Probably it is the closest I ever got to experiential understanding of 'not tree, not wind, it's the mind that moves'.

 And then came the seamless fluid changing between being an ornament, no different from the speck of dry grass next to me - and being the owner and king of all that senses perceive. Rising to the occasion of the scene's grandeur - and in the next moment being completely overpowered by it into nothing - only to 'recompose myself regally' again.

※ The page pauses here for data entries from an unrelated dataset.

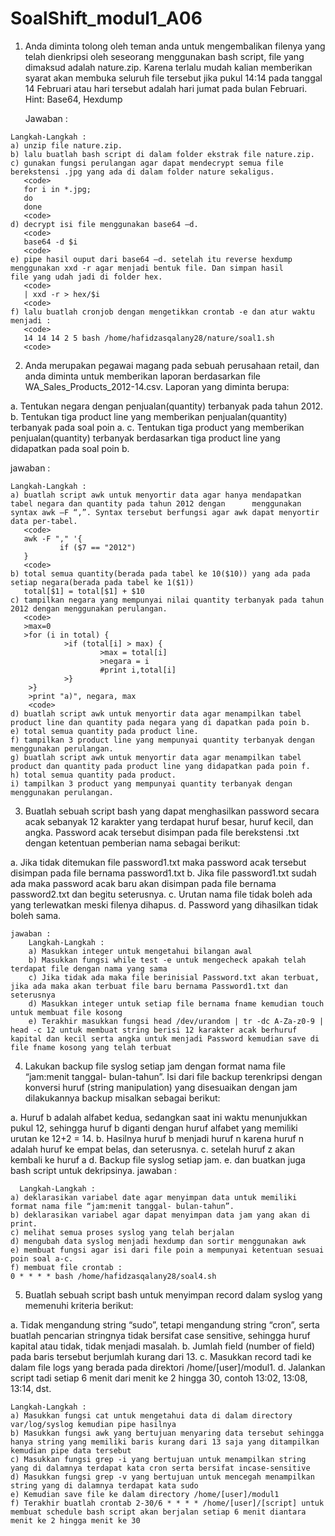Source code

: # SoalShift_modul1_A06


   1) Anda diminta tolong oleh teman anda untuk mengembalikan filenya yang telah dienkripsi oleh seseorang menggunakan bash    script, file yang dimaksud adalah nature.zip. Karena terlalu mudah kalian memberikan syarat akan membuka seluruh file tersebut jika pukul 14:14 pada tanggal 14 Februari atau hari tersebut adalah hari jumat pada bulan Februari. 
   Hint: Base64, Hexdump

      Jawaban :

    Langkah-Langkah :
    a) unzip file nature.zip.
    b) lalu buatlah bash script di dalam folder ekstrak file nature.zip.
    c) gunakan fungsi perulangan agar dapat mendecrypt semua file berekstensi .jpg yang ada di dalam folder nature sekaligus.
       <code>
       for i in *.jpg;
       do
       done
       <code>
    d) decrypt isi file menggunakan base64 –d. 
       <code>
       base64 -d $i
       <code>
    e) pipe hasil ouput dari base64 –d. setelah itu reverse hexdump menggunakan xxd -r agar menjadi bentuk file. Dan simpan hasil       file yang udah jadi di folder hex.
       <code>
       | xxd -r > hex/$i
       <code>
    f) lalu buatlah cronjob dengan mengetikkan crontab -e dan atur waktu menjadi :
       <code>
       14 14 14 2 5 bash /home/hafidzasqalany28/nature/soal1.sh
       <code>

   2) Anda merupakan pegawai magang pada sebuah perusahaan retail, dan anda diminta untuk memberikan laporan berdasarkan file WA_Sales_Products_2012-14.csv. Laporan yang diminta berupa:

   a. Tentukan negara dengan penjualan(quantity) terbanyak pada tahun 2012.
   b. Tentukan tiga product line yang memberikan penjualan(quantity) terbanyak pada soal poin a.
   c. Tentukan tiga product yang memberikan penjualan(quantity) terbanyak berdasarkan tiga product line yang didapatkan pada soal poin b.

jawaban :

    Langkah-Langkah :
    a) buatlah script awk untuk menyortir data agar hanya mendapatkan tabel negara dan quantity pada tahun 2012 dengan      menggunakan syntax awk –F “,”. Syntax tersebut berfungsi agar awk dapat menyortir data per-tabel.
       <code>
       awk -F "," '{
               if ($7 == "2012") 
       }
       <code>
    b) total semua quantity(berada pada tabel ke 10($10)) yang ada pada setiap negara(berada pada tabel ke 1($1))
       total[$1] = total[$1] + $10
    c) tampilkan negara yang mempunyai nilai quantity terbanyak pada tahun 2012 dengan menggunakan perulangan.
       <code>
       >max=0
       >for (i in total) {
                >if (total[i] > max) {
                        >max = total[i]
                        >negara = i
                        #print i,total[i]
                >}
        >}
        >print "a)", negara, max
        <code>
    d) buatlah script awk untuk menyortir data agar menampilkan tabel product line dan quantity pada negara yang di dapatkan pada poin b.
    e) total semua quantity pada product line.
    f) tampilkan 3 product line yang mempunyai quantity terbanyak dengan menggunakan perulangan.
    g) buatlah script awk untuk menyortir data agar menampilkan tabel product dan quantity pada product line yang didapatkan pada poin f.
    h) total semua quantity pada product.
    i) tampilkan 3 product yang mempunyai quantity terbanyak dengan menggunakan perulangan.

   3) Buatlah sebuah script bash yang dapat menghasilkan password secara acak sebanyak 12 karakter yang terdapat huruf besar, huruf kecil, dan angka. Password acak tersebut disimpan pada file berekstensi .txt dengan ketentuan pemberian nama sebagai berikut:

   a. Jika tidak ditemukan file password1.txt maka password acak tersebut disimpan pada file bernama password1.txt 
    b. Jika file password1.txt sudah ada maka password acak baru akan disimpan pada file bernama password2.txt dan begitu seterusnya. 
    c. Urutan nama file tidak boleh ada yang terlewatkan meski filenya dihapus. 
    d. Password yang dihasilkan tidak boleh sama.

    jawaban :
        Langkah-Langkah : 
        a) Masukkan integer untuk mengetahui bilangan awal 
        b) Masukkan fungsi while test -e untuk mengecheck apakah telah terdapat file dengan nama yang sama 
        c) Jika tidak ada maka file berinisial Password.txt akan terbuat, jika ada maka akan terbuat file baru bernama Password1.txt dan seterusnya 
        d) Masukkan integer untuk setiap file bernama fname kemudian touch untuk membuat file kosong 
        e) Terakhir masukkan fungsi head /dev/urandom | tr -dc A-Za-z0-9 | head -c 12 untuk membuat string berisi 12 karakter acak berhuruf kapital dan kecil serta angka untuk menjadi Password kemudian save di file fname kosong yang telah terbuat

   4) Lakukan backup file syslog setiap jam dengan format nama file “jam:menit tanggal- bulan-tahun”. Isi dari file backup terenkripsi dengan konversi huruf (string manipulation) yang disesuaikan dengan jam dilakukannya backup misalkan sebagai berikut:

   a. Huruf b adalah alfabet kedua, sedangkan saat ini waktu menunjukkan pukul 12, sehingga huruf b diganti dengan huruf alfabet yang memiliki urutan ke 12+2 = 14.
    b. Hasilnya huruf b menjadi huruf n karena huruf n adalah huruf ke empat belas, dan seterusnya.
    c. setelah huruf z akan kembali ke huruf a
    d. Backup file syslog setiap jam.
    e. dan buatkan juga bash script untuk dekripsinya. jawaban :
  
      Langkah-Langkah :
    a) deklarasikan variabel date agar menyimpan data untuk memiliki format nama file “jam:menit tanggal- bulan-tahun”.
    b) deklarasikan variabel agar dapat menyimpan data jam yang akan di print.
    c) melihat semua proses syslog yang telah berjalan
    d) mengubah data syslog menjadi hexdump dan sortir menggunakan awk
    e) membuat fungsi agar isi dari file poin a mempunyai ketentuan sesuai poin soal a-c.
    f) membuat file crontab :
    0 * * * * bash /home/hafidzasqalany28/soal4.sh

   5) Buatlah sebuah script bash untuk menyimpan record dalam syslog yang memenuhi kriteria berikut:

   a. Tidak mengandung string “sudo”, tetapi mengandung string “cron”, serta buatlah pencarian stringnya tidak bersifat case sensitive, sehingga huruf kapital atau tidak, tidak menjadi masalah. 
   b. Jumlah field (number of field) pada baris tersebut berjumlah kurang dari 13. 
   c. Masukkan record tadi ke dalam file logs yang berada pada direktori /home/[user]/modul1. 
   d. Jalankan script tadi setiap 6 menit dari menit ke 2 hingga 30, contoh 13:02, 13:08, 13:14, dst.

    Langkah-Langkah :
    a) Masukkan fungsi cat untuk mengetahui data di dalam directory var/log/syslog kemudian pipe hasilnya
    b) Masukkan fungsi awk yang bertujuan menyaring data tersebut sehingga hanya string yang memiliki baris kurang dari 13 saja yang ditampilkan kemudian pipe data tersebut
    c) Masukkan fungsi grep -i yang bertujuan untuk menampilkan string yang di dalamnya terdapat kata cron serta bersifat incase-sensitive
    d) Masukkan fungsi grep -v yang bertujuan untuk mencegah menampilkan string yang di dalamnya terdapat kata sudo
    e) Kemudian save file ke dalam directory /home/[user]/modul1
    f) Terakhir buatlah crontab 2-30/6 * * * * /home/[user]/[script] untuk membuat schedule bash script akan berjalan setiap 6 menit diantara menit ke 2 hingga menit ke 30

And the whole thing - that day, that view, that sitting-'n-gazing was given to me by my lamas. effortless yet subtly orchestrated. Pointed out just by being there together  - and at the same time carefully prepared in advance. What else is left for me but gratitude and joy for this mighty transmission of landscape.



The Beach
by Dmitri

Wind blowing on skin.

- What Wind?
- the I-don't-know wind.
-Whose skin?
-the I-don't-know skin.

My head is clear.
Welcome in and stay, phenomena!
The sky is clear.
Welcome out, and play, emotions!

engulfing
   penetrating
       expansive

Good to be part of the scenery
Good to be in the center of the stage
which is which?
fluid, seamless.

With the Lama present
the beach - the river - the sky - the edge where all meet
are transmitted as yidam

with confidence well rooted
any view can be like that

Through the Looking-Glass

Our Nature Mirrored in the Elements

  

Summer course, 26 June - 5 July 2009

Aro Ga’dzong, Toscana

  

  

'...the self-expressed nature of the phenomenal world which joyously communicates itself...'

- Lama'i Naljor of Khyungchen Aro Lingma

   

Aro Ga'dzong is situated

on Tuscany's sea-to-sky highway,

an historic route from the port of Pisa up to the passes over the Appenines and the Alps. From the palm-trees and cypresses along the riviera, past the olive groves of Lucca, it climbs through chestnut and acacia jungle to the pine forests on the snow mountains, and up above the tree-line.

   

"If you let the roots go deep enough, the tree will blossom abundantly."

- Dilgo Khyentse Rinpoche

 

Dzogchen images the mind as a tree. The tree has its roots in the sky, the sky-like Nature of Mind. The branches, twigs and leaves are our experience. What we experience is the whole phenomenal universe, spreading towards the fringes of perception and sensation. The tree-sap is the movement of our irrepressible enlightened energy. Its blossom is our realisation, when we recognise the inseparability of inner, our senses, and outer, the sense-fields. This non-duality is the heart, the means and the goal of Buddhist meditation.

   

There are stations on the highway

between sea and sky,

locations which specially support Dzogchen meditation; power-places called bardo. Bardo literally means river/rock, an expression symbolising places and occasions where the elements are in transition. This course featured day-long excursions to fulfil the meditation in these places (see numbered image files) which are neither here nor there, neither this nor that:

  

Between the sea and the land: the shoreline    
Mouth of the river Serchio

 

Between the river and the sea: the lake           
Puccini's Torre del Lago

 

Between the valley and the mountain: the abyss          
Orrido di Botri

 

Between the earth and the clouds: the mountain    

Michelangelo's quarry

 

Between the peak and the sky: the air               
Hannibal's Pass

   

At these locations there were group and solitary meditation practice with the mind, with psycho-physical energy and with the body. These methods from Dzogchen and Buddhist Inner Tantra were be taught and explained at Aro Ga’dzong on the alternate days of the course, with related empowerments.